TEST
Death's Door
par billou95,
email @billou_95
Développeur / Editeur : Devolver Digital Acid Nerve
Sans le savoir et pourtant à la vue de tous, les studios d'Andrew Shouldice et des Britanniques Foster & Fenn réécrivent la fable la plus connue de Jean de La Fontaine avec leurs Zelda-likes animaliers mignons, mais piquants. D'un côté, l'énergique renard de Tunic et son low-poly coloré qui cache bien son acidité, déjà vu dans plein de salons et qu'on attend toujours de pied ferme. De l'autre, le corbillat du duo anglais continue lui sur les traces de leurs premiers amours. Vous connaissez l'adage : si son ramage se rapporte à son plumage... Et forcément vu le pédigrée du studio, c'est ce que leur nouvelle production Death's Door a dans le ventre qui va nous intéresser.
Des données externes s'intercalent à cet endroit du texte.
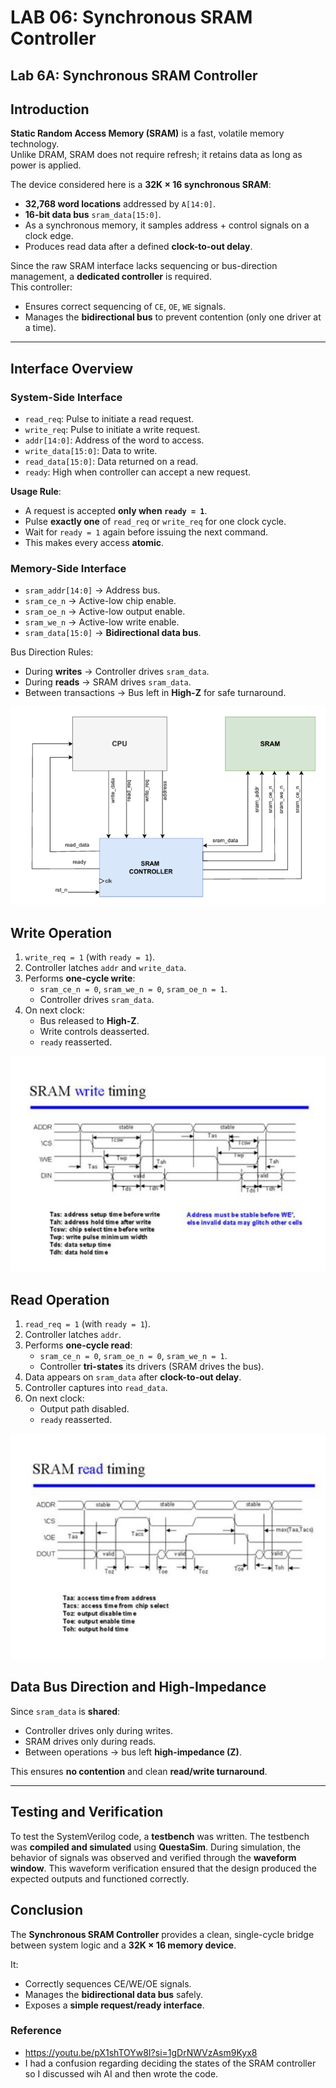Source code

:# LAB 06: Synchronous SRAM Controller  
## Lab 6A: Synchronous SRAM Controller  

## Introduction  
**Static Random Access Memory (SRAM)** is a fast, volatile memory technology.  
Unlike DRAM, SRAM does not require refresh; it retains data as long as power is applied.  

The device considered here is a **32K × 16 synchronous SRAM**:  
- **32,768 word locations** addressed by `A[14:0]`.  
- **16-bit data bus** `sram_data[15:0]`.  
- As a synchronous memory, it samples address + control signals on a clock edge.  
- Produces read data after a defined **clock-to-out delay**.  

Since the raw SRAM interface lacks sequencing or bus-direction management, a **dedicated controller** is required.  
This controller:  
- Ensures correct sequencing of `CE`, `OE`, `WE` signals.  
- Manages the **bidirectional bus** to prevent contention (only one driver at a time).  

---

## Interface Overview  

### System-Side Interface  
- `read_req`: Pulse to initiate a read request.  
- `write_req`: Pulse to initiate a write request.  
- `addr[14:0]`: Address of the word to access.  
- `write_data[15:0]`: Data to write.  
- `read_data[15:0]`: Data returned on a read.  
- `ready`: High when controller can accept a new request.  

 **Usage Rule**:  
- A request is accepted **only when `ready = 1`**.  
- Pulse **exactly one** of `read_req` or `write_req` for one clock cycle.  
- Wait for `ready = 1` again before issuing the next command.  
- This makes every access **atomic**.  

### Memory-Side Interface  
- `sram_addr[14:0]` → Address bus.  
- `sram_ce_n` → Active-low chip enable.  
- `sram_oe_n` → Active-low output enable.  
- `sram_we_n` → Active-low write enable.  
- `sram_data[15:0]` → **Bidirectional data bus**.  

Bus Direction Rules:  
- During **writes** → Controller drives `sram_data`.  
- During **reads** → SRAM drives `sram_data`.  
- Between transactions → Bus left in **High-Z** for safe turnaround.  

<p align="center">
  <img src="image.png" alt="Multi-Mode Timer Diagram" />
</p> 

## Write Operation  
1. `write_req = 1` (with `ready = 1`).  
2. Controller latches `addr` and `write_data`.  
3. Performs **one-cycle write**:  
   - `sram_ce_n = 0`, `sram_we_n = 0`, `sram_oe_n = 1`.  
   - Controller drives `sram_data`.  
4. On next clock:  
   - Bus released to **High-Z**.  
   - Write controls deasserted.  
   - `ready` reasserted.  
  
<p align="center">
  <img src="image-2.png" alt="Multi-Mode Timer Diagram" />
</p> 


## Read Operation  
1. `read_req = 1` (with `ready = 1`).  
2. Controller latches `addr`.  
3. Performs **one-cycle read**:  
   - `sram_ce_n = 0`, `sram_oe_n = 0`, `sram_we_n = 1`.  
   - Controller **tri-states** its drivers (SRAM drives the bus).  
4. Data appears on `sram_data` after **clock-to-out delay**.  
5. Controller captures into `read_data`.  
6. On next clock:  
   - Output path disabled.  
   - `ready` reasserted.  

<p align="center">
  <img src="image-1.png" alt="Multi-Mode Timer Diagram" />
</p> 

## Data Bus Direction and High-Impedance  

Since `sram_data` is **shared**:  
- Controller drives only during writes.  
- SRAM drives only during reads.  
- Between operations → bus left **high-impedance (Z)**.  

This ensures **no contention** and clean **read/write turnaround**.  

---
## Testing and Verification
To test the SystemVerilog code, a **testbench** was written. The testbench was **compiled and simulated** using **QuestaSim**. During simulation, the behavior of signals was observed and verified through the **waveform window**. This waveform verification ensured that the design produced the expected outputs and functioned correctly.

## Conclusion  
The **Synchronous SRAM Controller** provides a clean, single-cycle bridge between system logic and a **32K × 16 memory device**.  

It:  
- Correctly sequences CE/WE/OE signals.  
- Manages the **bidirectional data bus** safely.  
- Exposes a **simple request/ready interface**.  

### Reference
- https://youtu.be/pX1shTOYw8I?si=1gDrNWVzAsm9Kyx8
- I had a confusion regarding deciding the states of the SRAM controller so I discussed wih AI and then wrote the code.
Certains comme votre serviteur s'y sont cassés les dents dessus à sa sortie : Titan Souls avait, de loin, la tronche du sympatoche petit jeu d'action-aventure indé. En fait, il cachait bien son jeu, ce boss rush aux patterns énervés dans lequel on n'avait pour seule arme une seule flèche face à de véritables titans. Outre des qualités indéniables de gameplay et de design, le titre pour lui une mise en scène efficace qui mettait en valeur le gigantisme de ses ennemis et de son monde désolé. Pas étonnant donc de retrouver cette "patte" dès les premières minutes de Death's Door. On y dirige en effet un oisillon minuscule, d'apparence inoffensive dans des environnements plus grand que lui ravagé par les sbires d'âmes n'ayant pas trouvé le chemin vers le repos éternel.Notre boulot en tant que membre de la Commission des Faucheurs, c'est de zigouiller leurs enveloppes charnelles et les renvoyer six pieds sous terre. Le hic, c'est que si les corbeaux au service de cette Commission sont immortels dans leur réalité, ils subissent l'effet du vieillissement dès qu'ils traversent une porte pour les téléporter dans l'autre monde. Voilà de quoi motiver notre chétif héros à plumes dans sa mission.
Côté direction artistique, on est ici face à un mélange des genres qui oscille entre le surprenant et le déjà-vu : un château Bavarois vivant, une redoutable sorcière au regard doux qu'on croirait sortie d'un conte de Grimm ou de Miyazaki (le dessinateur désabusé hein, pas l'autre), des PNJs étranges aux dialogues teintés d'humour noir, mais également un bestiaire aussi générique que la traversée de ses environnements. On y trouve de tout, et surtout toujours des jeux de couleurs, d'ombres et de lumières qui permettent immédiatement de savoir où l'on se trouve dans son faux vaste monde (sans qu'il ait réellement besoin de minicarte pour s'y repérer, CQFD). Bref, un look qui en jette tout en donnant dans le minimalisme patenté. A l'image du jeu donc.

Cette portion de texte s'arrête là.